- Interactive map of Kudruküla
- Country: Estonia
- County: Ida-Viru County
- Municipality: Narva-Jõesuu

Population (2021)
- • Total: 89
- Time zone: UTC+2 (EET)
- • Summer (DST): UTC+3 (EEST)

= Kudruküla =

Village in Estonia

Kudruküla is a village in Narva-Jõesuu municipality, Ida-Viru County in northeastern Estonia, located on the lower course of the Narva River by the border with Russia. Prior to the 2017 administrative reform of local governments, it was located in Vaivara Parish. At the time of the 2021 census, the village had a population of 89.

== Geography ==
Kudruküla is located on the lower course of the Narva River and along the Estonian national road 91 between Narva-Jõesuu and Narva. It borders Russia in the north, Tõrvajõe in the east, Peeterristi in the south, the city of Narva (an exclave district also called Kudruküla) in the southwest and Narva-Jõesuu in the west. The village's western border is formed by Kudruküla oja, a tributary of the Narva.

== History ==
=== Prehistory ===
In the 1960s the remains of 15 neolithic dwellings were found in Kudruküla by Eldar Efendijev, then director of the Narva Museum. Expeditions uncovered a significant amount of bones and ceramics and an unusually high amount of amber pendants and clay idols. The site was immediately noted for its importance due to its status as a coastal Stone Age settlement that was never submerged by the Littorina Sea, allowing ground-penetrating radar to effectively locate artifacts. Genetic studies of skeletons dating to 4,300-2,500 BC recovered in the village in 2017 found that they belonged to the Comb Ceramic culture (CCC), which saw signs of intermarriage with the Corded Ware culture (CWC), and the Narva culture.

=== Recorded history ===
Kudruküla was first mentioned in 1503 as Kudderendorp. According to Finnish linguist Lauri Kettunen, the name may be connected to the dialectal word kudres 'black grouse' and the verb kudrutama referring to the bird's call, or be derived from a personal name *Kutroi.

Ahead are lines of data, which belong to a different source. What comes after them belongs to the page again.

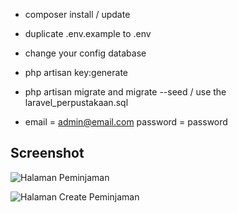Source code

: 
- composer install / update
- duplicate .env.example to .env
- change your config database
- php artisan key:generate

- php artisan migrate and migrate --seed / use the laravel_perpustakaan.sql
- email = admin@email.com password = password


## Screenshot
![Halaman Peminjaman](https://github.com/mahmudinm/laravel-perpustakaan/raw/master/screenshot/peminjamanIndex.png)

![Halaman Create Peminjaman](https://github.com/mahmudinm/laravel-perpustakaan/raw/master/screenshot/peminjamanCreate.png)
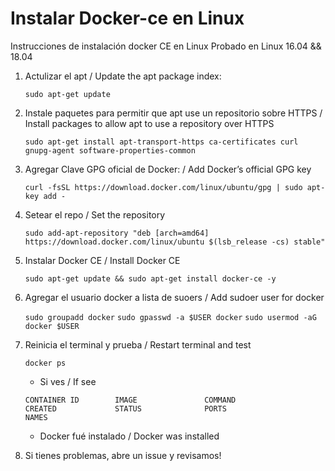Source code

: # Instalar Docker-ce en Linux 
Instrucciones de instalación docker CE en Linux
Probado en Linux 16.04 && 18.04

1. Actulizar el apt / Update the apt package index:
	
	`sudo apt-get update`

2. Instale paquetes para permitir que apt use un repositorio sobre HTTPS / Install packages to allow apt to use a repository over HTTPS

	`sudo apt-get install apt-transport-https ca-certificates curl gnupg-agent software-properties-common`

3. Agregar Clave GPG oficial de Docker: / Add Docker’s official GPG key

	`curl -fsSL https://download.docker.com/linux/ubuntu/gpg | sudo apt-key add -`

4. Setear el repo / Set the repository

	`sudo add-apt-repository "deb [arch=amd64] https://download.docker.com/linux/ubuntu $(lsb_release -cs) stable"`

5. Instalar Docker CE / Install Docker CE
	
	`sudo apt-get update && sudo apt-get install docker-ce -y`

6. Agregar el usuario docker a lista de suoers / Add sudoer user for docker
	
	`sudo groupadd docker`
	`sudo gpasswd -a $USER docker`
	`sudo usermod -aG docker $USER`

7. Reinicia el terminal y prueba / Restart terminal and test

	`docker ps`

	- Si ves / If see

	`CONTAINER ID        IMAGE               COMMAND                  CREATED             STATUS              PORTS                    NAMES`

	- Docker fué instalado / Docker was installed

8. Si tienes problemas, abre un issue y revisamos!
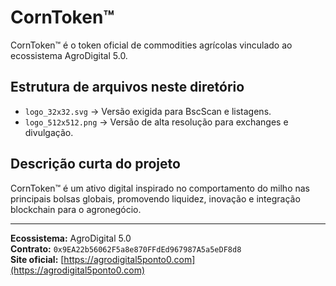 # CornToken™

CornToken™ é o token oficial de commodities agrícolas vinculado ao ecossistema AgroDigital 5.0.

## Estrutura de arquivos neste diretório

- `logo_32x32.svg` → Versão exigida para BscScan e listagens.
- `logo_512x512.png` → Versão de alta resolução para exchanges e divulgação.

## Descrição curta do projeto

CornToken™ é um ativo digital inspirado no comportamento do milho nas principais bolsas globais, promovendo liquidez, inovação e integração blockchain para o agronegócio.

---

**Ecossistema:** AgroDigital 5.0  
**Contrato:** `0x9EA22b56062F5a8e870FFdEd967987A5a5eDF8d8`  
**Site oficial:** [https://agrodigital5ponto0.com](https://agrodigital5ponto0.com)  
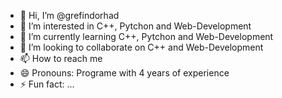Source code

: - 👋 Hi, I’m @grefindorhad                           
- 👀 I’m interested in C++, Pytchon and Web-Development
- 🌱 I’m currently learning C++, Pytchon and Web-Development
- 💞️ I’m looking to collaborate on C++ and Web-Development
- 📫 How to reach me 
- 😄 Pronouns: Programe with 4 years of experience
- ⚡ Fun fact: ...

<!---
Denys200/Denys200 is a ✨ special ✨ repository because its `README.md` (this file) appears on your GitHub profile.
You can click the Preview link to take a look at your changes.
--->
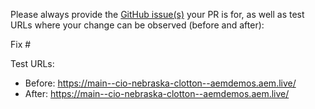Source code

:Please always provide the [GitHub issue(s)](../issues) your PR is for, as well as test URLs where your change can be observed (before and after):

Fix #<gh-issue-id>

Test URLs:
- Before: https://main--cio-nebraska-clotton--aemdemos.aem.live/
- After: https://main--cio-nebraska-clotton--aemdemos.aem.live/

The lands of the village were initially owned either by the state or the city of Narva. The nearby Kudruküla manor originally belonged to the city of Tallinn, until it was granted to the city of Narva in 1646 by Queen Christina of Sweden. In 1688, the manor, whose lands also included Hungerburg (modern Narva-Jõesuu), became state-owned in the Great Reduction during the reign of Charles XI. In that year, the village was populated by fourteen families, two of whom lived on the other side of Kudruküla oja in Väike-Kudruküla (lit. 'Little Kudruküla'). During the Great Famine of Estonia, people from nearby villages further away from the river moved to Kudruküla to live by its fishing waters, causing the village's population to double.

The traditional dialect spoken in Kudruküla was a northeastern coastal Estonian dialect with significant influence from Ingrian Finnish and Izhorian.

A village school was established in 1862, whose district also included nearby Riigiküla. Kudruküla was the center of a municipality from 1866 until 1891, when it became part of the Peetri parish. The development of Narva-Jõesuu, which belonged to the Kudruküla manor owned by the city of Narva, into a spa town began in 1873 and it became a borough in 1917. Kudruküla became administratively part of the borough in June 1920. The village had a population of 110 in 1922, being much of the population of what was Narva-Jõesuu at that time.

Kudruküla was largely destroyed during World War II. After the war, the Leekova bog near the village was drained and allotment gardens were built on it. Nowadays, the area of the bog is part of the city of Narva as the Kudruküla district.